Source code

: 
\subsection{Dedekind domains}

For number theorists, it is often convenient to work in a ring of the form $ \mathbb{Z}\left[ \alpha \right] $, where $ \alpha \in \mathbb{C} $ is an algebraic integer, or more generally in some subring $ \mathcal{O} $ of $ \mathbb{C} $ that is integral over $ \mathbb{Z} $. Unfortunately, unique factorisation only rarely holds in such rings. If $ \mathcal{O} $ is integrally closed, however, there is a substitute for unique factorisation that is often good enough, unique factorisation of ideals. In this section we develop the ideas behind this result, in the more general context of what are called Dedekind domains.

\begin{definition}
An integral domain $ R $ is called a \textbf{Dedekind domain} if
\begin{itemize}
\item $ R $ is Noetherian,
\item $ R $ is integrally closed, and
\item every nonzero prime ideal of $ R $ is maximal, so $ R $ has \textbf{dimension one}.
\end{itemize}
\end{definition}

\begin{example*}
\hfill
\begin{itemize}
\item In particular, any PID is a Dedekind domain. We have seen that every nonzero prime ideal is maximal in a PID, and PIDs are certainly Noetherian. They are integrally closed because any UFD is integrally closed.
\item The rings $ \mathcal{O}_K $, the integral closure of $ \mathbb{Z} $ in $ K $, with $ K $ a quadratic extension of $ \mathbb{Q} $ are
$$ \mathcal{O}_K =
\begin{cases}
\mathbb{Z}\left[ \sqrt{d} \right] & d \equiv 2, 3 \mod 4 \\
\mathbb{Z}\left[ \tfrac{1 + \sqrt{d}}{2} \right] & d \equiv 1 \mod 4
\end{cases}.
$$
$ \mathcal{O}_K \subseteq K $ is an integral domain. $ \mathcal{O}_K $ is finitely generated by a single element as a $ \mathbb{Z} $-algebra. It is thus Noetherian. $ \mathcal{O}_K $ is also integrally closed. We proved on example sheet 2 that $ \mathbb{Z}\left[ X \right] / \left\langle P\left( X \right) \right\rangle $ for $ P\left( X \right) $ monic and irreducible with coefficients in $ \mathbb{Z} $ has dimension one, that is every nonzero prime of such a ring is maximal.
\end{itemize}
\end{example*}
☆ ☆ ☆ ☆ ☆ ☆ ☆
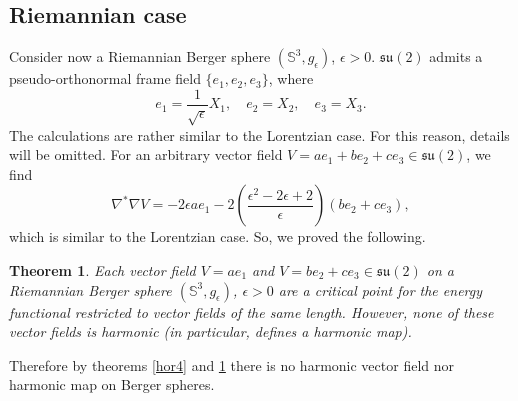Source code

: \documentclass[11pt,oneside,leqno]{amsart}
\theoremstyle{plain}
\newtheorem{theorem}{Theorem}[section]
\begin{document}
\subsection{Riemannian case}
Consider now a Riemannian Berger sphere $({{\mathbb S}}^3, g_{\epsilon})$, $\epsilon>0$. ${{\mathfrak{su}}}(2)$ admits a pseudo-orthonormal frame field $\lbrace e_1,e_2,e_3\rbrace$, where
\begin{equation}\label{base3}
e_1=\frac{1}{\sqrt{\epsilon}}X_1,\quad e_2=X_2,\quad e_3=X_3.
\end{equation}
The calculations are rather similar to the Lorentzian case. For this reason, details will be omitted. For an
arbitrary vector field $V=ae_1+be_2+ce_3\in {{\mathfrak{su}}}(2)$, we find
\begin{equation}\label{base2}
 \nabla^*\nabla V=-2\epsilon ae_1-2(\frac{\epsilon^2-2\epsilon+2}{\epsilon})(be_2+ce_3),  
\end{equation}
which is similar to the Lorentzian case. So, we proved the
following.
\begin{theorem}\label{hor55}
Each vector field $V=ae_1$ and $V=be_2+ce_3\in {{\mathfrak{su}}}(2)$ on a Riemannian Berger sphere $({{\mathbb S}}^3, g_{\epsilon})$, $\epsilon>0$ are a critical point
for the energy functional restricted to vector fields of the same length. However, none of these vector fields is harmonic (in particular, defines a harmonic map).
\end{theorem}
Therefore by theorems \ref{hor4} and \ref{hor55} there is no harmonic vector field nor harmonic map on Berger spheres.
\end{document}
☆ ☆ ☆ ☆ ☆ ☆ ☆
Work to be completed
Among the records above, find the lines where the word "equation" appears and copy them.

Answer for this exercise
\begin{equation}\label{base3}
\end{equation}
\begin{equation}\label{base2}
\end{equation}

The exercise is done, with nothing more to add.